In order to adhere with the principle of 'lawfulness', the Guidance Document recommends that employers (qua Controllers) could possibly rely on the exemptions catered for under Articles 9(2)(h) and (i) of the GDPR, that is, where the processing is necessary 'for the purposes of preventive or occupational medicine' and/or where the 'processing is necessary for reasons of public interest in the area of public health'. However, in so doing, the duties imposed on Controllers under the GDPR should be scrupulously followed. It should be noted that 'consent' is not a valid legal basis in the employment context, as there is an imbalance of power between the employer and employee, and therefore consent cannot be considered to be freely given.
Additionally, in keeping with the 'fairness' and 'transparency' principles, data regarding the employee's vaccination status should not result in unfair, discriminatory or otherwise unjustified treatment of employees and Controllers must also ensure full transparency throughout the processing activity by updating any internal data protection notices. Other important principles to keep in mind, include 'purpose limitation', 'data minimisation', 'accuracy' and 'storage limitation'.
In recognition of the highly sensitive nature of such information, the security risks attached to the collection of such data must also be considered by Controllers and therefore appropriate technical and organisational measures should be implemented to counteract these risks.
The Guidance Document may be viewed here
1. In accordance with the GDPR, the Data Controller is a natural or legal person, public authority, agency or other body which, alone or jointly with others, determines the purposes and means of the processing of personal data.

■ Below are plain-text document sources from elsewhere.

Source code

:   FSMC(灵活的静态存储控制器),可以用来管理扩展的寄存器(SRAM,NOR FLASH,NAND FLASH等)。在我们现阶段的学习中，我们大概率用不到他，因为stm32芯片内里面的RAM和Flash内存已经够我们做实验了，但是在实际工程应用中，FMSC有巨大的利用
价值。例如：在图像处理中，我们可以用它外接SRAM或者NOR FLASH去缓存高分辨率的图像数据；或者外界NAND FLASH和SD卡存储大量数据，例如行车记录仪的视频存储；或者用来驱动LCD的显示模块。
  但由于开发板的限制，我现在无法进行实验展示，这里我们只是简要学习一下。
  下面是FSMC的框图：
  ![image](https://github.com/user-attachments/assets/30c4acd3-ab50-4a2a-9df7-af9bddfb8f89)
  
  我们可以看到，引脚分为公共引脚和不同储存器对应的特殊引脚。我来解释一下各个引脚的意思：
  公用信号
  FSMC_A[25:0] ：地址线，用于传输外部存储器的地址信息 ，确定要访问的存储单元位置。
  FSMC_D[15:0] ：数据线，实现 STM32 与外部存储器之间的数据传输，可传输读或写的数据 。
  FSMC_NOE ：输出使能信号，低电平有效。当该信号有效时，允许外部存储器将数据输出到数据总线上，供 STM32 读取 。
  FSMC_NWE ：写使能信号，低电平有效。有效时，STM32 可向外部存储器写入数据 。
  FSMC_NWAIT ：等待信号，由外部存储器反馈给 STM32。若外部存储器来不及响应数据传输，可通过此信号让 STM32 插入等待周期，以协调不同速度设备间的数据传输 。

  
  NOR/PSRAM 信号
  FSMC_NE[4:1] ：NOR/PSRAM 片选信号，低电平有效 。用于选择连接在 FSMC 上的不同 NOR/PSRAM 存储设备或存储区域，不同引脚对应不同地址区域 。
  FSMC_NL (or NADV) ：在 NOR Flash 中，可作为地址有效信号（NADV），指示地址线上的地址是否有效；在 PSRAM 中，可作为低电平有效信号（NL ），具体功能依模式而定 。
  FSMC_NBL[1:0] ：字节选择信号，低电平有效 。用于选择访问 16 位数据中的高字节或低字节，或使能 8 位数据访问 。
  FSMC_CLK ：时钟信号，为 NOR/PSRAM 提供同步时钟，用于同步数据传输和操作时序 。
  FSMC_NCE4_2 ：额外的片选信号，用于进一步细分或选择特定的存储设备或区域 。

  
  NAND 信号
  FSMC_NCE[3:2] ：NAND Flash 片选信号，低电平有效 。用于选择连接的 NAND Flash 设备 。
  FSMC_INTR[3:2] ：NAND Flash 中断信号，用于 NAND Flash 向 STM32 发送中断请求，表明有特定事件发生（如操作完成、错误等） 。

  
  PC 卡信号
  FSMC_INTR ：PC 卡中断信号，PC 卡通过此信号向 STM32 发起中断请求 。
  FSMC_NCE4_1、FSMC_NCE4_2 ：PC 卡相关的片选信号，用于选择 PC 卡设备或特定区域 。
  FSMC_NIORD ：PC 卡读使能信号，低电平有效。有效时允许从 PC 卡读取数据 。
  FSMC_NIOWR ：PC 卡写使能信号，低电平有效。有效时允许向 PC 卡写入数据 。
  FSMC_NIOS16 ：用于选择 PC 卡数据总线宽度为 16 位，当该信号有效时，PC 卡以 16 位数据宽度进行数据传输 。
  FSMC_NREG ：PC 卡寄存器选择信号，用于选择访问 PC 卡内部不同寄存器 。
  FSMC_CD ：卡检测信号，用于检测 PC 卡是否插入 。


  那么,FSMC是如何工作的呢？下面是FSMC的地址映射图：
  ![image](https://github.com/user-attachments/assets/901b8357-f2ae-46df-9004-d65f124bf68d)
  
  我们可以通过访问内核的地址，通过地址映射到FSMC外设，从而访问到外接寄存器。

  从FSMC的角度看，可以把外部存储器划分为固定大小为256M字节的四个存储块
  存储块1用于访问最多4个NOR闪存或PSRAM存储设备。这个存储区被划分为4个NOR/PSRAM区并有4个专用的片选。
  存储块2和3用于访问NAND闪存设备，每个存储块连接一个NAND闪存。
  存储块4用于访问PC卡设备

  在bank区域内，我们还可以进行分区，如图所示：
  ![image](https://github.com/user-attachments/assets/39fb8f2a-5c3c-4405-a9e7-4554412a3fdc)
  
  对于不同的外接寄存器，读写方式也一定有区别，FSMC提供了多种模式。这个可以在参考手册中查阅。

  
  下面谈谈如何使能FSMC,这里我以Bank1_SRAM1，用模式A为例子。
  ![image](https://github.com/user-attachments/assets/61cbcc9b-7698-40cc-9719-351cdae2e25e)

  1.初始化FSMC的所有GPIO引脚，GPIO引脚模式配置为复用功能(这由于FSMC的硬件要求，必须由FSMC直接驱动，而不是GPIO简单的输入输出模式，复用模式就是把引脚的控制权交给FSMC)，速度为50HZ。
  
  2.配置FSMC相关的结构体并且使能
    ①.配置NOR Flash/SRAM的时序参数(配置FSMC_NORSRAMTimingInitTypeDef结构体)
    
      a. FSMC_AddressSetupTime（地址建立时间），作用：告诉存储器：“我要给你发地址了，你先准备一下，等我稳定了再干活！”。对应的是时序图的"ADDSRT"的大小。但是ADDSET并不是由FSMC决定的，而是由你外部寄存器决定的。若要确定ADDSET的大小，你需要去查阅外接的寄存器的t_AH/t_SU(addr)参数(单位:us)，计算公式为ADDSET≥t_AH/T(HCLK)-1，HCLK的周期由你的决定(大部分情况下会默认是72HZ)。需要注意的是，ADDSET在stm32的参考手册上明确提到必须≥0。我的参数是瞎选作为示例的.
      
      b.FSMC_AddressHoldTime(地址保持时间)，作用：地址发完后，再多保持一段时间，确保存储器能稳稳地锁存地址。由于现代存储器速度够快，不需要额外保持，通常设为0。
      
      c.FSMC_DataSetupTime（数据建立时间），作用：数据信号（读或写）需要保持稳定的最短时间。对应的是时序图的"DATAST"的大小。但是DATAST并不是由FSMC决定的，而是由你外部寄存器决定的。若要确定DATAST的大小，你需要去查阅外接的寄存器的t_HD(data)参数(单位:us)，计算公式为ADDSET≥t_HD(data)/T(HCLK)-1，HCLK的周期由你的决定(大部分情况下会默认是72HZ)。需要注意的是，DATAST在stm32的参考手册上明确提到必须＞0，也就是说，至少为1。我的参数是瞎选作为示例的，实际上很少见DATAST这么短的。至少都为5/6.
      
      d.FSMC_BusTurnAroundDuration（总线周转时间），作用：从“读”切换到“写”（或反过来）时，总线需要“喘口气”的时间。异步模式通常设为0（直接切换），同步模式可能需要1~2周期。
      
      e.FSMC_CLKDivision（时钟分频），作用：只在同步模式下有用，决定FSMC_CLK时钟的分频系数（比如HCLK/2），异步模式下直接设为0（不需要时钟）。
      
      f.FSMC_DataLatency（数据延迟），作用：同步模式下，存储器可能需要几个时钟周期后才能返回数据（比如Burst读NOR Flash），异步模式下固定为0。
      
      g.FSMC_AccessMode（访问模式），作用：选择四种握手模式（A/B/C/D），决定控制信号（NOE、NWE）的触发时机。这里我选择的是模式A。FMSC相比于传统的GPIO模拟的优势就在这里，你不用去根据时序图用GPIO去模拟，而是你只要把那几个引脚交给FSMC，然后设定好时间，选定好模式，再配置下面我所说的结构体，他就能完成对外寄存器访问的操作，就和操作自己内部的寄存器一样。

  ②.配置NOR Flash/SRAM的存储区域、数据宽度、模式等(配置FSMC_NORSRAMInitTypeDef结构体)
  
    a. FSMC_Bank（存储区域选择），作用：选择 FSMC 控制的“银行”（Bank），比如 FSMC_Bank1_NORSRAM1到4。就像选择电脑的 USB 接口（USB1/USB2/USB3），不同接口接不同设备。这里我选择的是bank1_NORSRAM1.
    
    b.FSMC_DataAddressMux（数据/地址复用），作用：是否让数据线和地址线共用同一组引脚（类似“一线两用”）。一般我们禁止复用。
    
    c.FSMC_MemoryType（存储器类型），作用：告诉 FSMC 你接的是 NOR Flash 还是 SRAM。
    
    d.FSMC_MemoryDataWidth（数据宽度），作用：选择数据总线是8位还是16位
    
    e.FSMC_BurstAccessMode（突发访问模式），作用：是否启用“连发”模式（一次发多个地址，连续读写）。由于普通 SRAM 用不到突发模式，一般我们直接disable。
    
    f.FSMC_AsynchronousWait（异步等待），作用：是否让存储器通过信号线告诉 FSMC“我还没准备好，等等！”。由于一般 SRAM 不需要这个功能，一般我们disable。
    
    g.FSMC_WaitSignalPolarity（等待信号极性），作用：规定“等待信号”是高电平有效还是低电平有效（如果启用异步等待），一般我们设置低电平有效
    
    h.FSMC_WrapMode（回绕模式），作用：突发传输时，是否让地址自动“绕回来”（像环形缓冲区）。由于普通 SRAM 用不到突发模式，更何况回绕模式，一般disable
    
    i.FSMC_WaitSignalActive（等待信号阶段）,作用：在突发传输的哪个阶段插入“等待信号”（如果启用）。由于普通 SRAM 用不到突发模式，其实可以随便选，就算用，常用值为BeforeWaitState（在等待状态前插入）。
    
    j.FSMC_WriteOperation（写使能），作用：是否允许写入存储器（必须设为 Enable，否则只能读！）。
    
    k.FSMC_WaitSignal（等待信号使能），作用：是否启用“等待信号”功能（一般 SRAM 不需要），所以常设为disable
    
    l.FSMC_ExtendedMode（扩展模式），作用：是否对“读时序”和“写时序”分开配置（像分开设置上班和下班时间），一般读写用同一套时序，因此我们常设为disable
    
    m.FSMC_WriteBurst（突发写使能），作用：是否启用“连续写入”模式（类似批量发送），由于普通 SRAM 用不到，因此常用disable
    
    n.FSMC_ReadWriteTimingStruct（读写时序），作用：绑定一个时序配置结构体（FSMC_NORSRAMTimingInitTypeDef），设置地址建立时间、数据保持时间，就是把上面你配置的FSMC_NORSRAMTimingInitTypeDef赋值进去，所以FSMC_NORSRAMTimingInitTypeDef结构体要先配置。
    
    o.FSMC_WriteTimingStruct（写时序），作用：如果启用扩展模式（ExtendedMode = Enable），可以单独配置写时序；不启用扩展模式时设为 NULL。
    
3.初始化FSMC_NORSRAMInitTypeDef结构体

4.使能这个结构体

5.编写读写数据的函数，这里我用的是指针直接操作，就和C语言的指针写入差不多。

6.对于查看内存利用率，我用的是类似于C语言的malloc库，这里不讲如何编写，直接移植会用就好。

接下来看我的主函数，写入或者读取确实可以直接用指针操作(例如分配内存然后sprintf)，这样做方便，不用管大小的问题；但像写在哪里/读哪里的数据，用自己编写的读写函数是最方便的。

2. 'processing' means any operation or set of operations which is performed on personal data or on sets of personal data, whether or not by automated means, such as collection, recording, organisation, structuring, storage, adaptation or alteration, retrieval, consultation, use, disclosure by transmission, dissemination, or otherwise making available, alignment or combination, restruction, erasure or destruction.
3. an identified or identifiable natural person
4. Special categories of personal data means personal data revealing racial or ethnic origin, political opinions, religious or philosophical beliefs, or trade union membership, and the processing of genetic data, biometric data for the purpose of uniquely identifying a natural person, data concerning health or data concerning a natural person's sex life or sexual orientation. Prior to the adoption of the GDPR, special categories of personal data were commonly referred to as 'sensitive data'.
The content of this article is intended to provide a general guide to the subject matter. Specialist advice should be sought about your specific circumstances.